The PayProp quarterly rental index revealed that there had been a small rise in rental growth in the last half of 2019. While not on a par with the 7-10% of 2015/2016, it’s a sliver of positivity in a market characterised by doom and gloom. The rental growth of 2019 finally overtook inflation for the first time since 2018 but the relatively flat growth arc over the year is still a concern for the market. These figures could be used as a dire warning, or they could be the inspiration that the property owner needs to change the dialogue and invest into tenant delight.
“It’s a renters’ market where the tenant has the power of veto and choice,” says Michael Franze, Managing Director at Citiq Prepaid. “They want more from their landlords and property managers. They want to feel engaged and heard. They want their needs reflected in the decision making and they want to know that their investment into the property is valued. If the costs are too high, the rules too rigid or the systems too complex, they’ll vote with their wallet and go somewhere else.”
Tenant delight is the key to thriving in a complex market. It’s the hook that holds the tenant in a market that’s clamouring for their attention.
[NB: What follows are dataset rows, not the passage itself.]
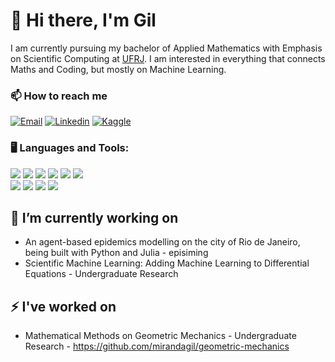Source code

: # :wave: Hi there, I'm Gil
I am currently pursuing my bachelor of Applied Mathematics with Emphasis on Scientific Computing at [UFRJ](http://www.ufrj.br).
I am interested in everything that connects Maths and Coding, but mostly on Machine Learning.

### 📫 How to reach me
[![Email](https://img.shields.io/badge/gil@matematica.ufrj.br-White?style=for-the-badge&logo=gmail&color=BE0030&logoColor=white)](mailto:gil@matematica.ufrj.br) [![Linkedin](https://img.shields.io/badge/Linkedin-White?style=for-the-badge&logo=linkedin&color=BE0030&logoColor=white)](https://www.linkedin.com/in/gil-miranda-87a55370/) [![Kaggle](https://img.shields.io/badge/Kaggle-White?style=for-the-badge&logo=kaggle&color=BE0030&logoColor=white)](https://www.kaggle.com/mirandagil)                                               
### :desktop_computer: Languages and Tools:
<img src="https://img.shields.io/badge/Python-White?style=plastic&logo=python&color=276DC3&logoColor=white"> <img src="https://img.shields.io/badge/C++-White?style=plastic&logo=C%2B%2B&color=276DC3&logoColor=white"> <img src="https://img.shields.io/badge/HTML-White?style=plastic&logo=html5&color=276DC3&logoColor=white"> <img src="https://img.shields.io/badge/Javascript-White?style=plastic&logo=javascript&color=276DC3&logoColor=white"> <img src="https://img.shields.io/badge/CSS-White?style=plastic&logo=css3&color=276DC3&logoColor=white"> <img src="https://img.shields.io/badge/LaTeX-White?style=plastic&logo=latex&color=276DC3&logoColor=white"><br>
<img src="https://img.shields.io/badge/Arch Linux-White?style=plastic&logo=arch-linux&color=00B057&logoColor=white"> <img src="https://img.shields.io/badge/Visual Studio Code-White?style=plastic&logo=visual-studio-code&color=00B057&logoColor=white"> <img src="https://img.shields.io/badge/Jupyter-White?style=plastic&logo=jupyter&color=00B057&logoColor=white"> <img src="https://img.shields.io/badge/Git-White?style=plastic&logo=git&color=00B057&logoColor=white">
## 🔭 I’m currently working on
 - An agent-based epidemics modelling on the city of Rio de Janeiro, being built with Python and Julia - episiming
 - Scientific Machine Learning: Adding Machine Learning to Differential Equations - Undergraduate Research

## ⚡ I've worked on
 - Mathematical Methods on Geometric Mechanics - Undergraduate Research - https://github.com/mirandagil/geometric-mechanics
<!--
**mirandagil/mirandagil** is a ✨ _special_ ✨ repository because its `README.md` (this file) appears on your GitHub profile.

Here are some ideas to get you started:

- 🔭 I’m currently working on ...
- 🌱 I’m currently learning ...
- 👯 I’m looking to collaborate on ...
- 🤔 I’m looking for help with ...
- 💬 Ask me about ...
- 📫 How to reach me: ...
- 😄 Pronouns: ...
- ⚡ Fun fact: ...
-->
And it’s a complex trick to master when so many commercial properties have stunning resources and features on offer.
“One of the most solid and appreciated foundations upon which to build tenant delight is minimal admin,” says Franze. “Tenants appreciate having to deal with less admin in their lives, so if your property can provide that service, then you’re already ahead of the game.”
One of the areas where admin can be easily minimised and streamlined is in utilities. Water and electricity can be costly for both the estate and the tenant. If the utilities are shared, if there’s a water leak, or if a tenant misuses a utility at the expense of the others, then this can result in a disputed bill and expensive time spent on resolving the situation. This also can cause a breakdown in the relationship with the tenant and between tenants, which is not ideal.
“Prepaid utility meters are a reliable way of mitigating the utility billing challenge,” concludes Franze. “They improve utility administration, cost management, payments and usage, plus they provide much-needed visibility into energy and water consumption. With prepaid sub-metering solutions, the body corporate can hand the control back to the tenant while engendering transparency and improving accessibility to essential services.”
This reduces the admin involved for the business as the property manager no longer has to collect payments from the tenants or deal with disputes around payments or amounts. With Citiq Prepaid, funds collected from the tenants are kept in a trust account, and then transferred to the landowner by the second business day – who then pays the municipality or Eskom directly. For a minimal service fee there is no billing conflict, funds are stored in a secured account, the tenant gets control over their own spend, and everybody’s admin is reduced. It’s a seamless way of avoiding the complexities of property rental and introducing a reliable and appreciated layer of tenant delight.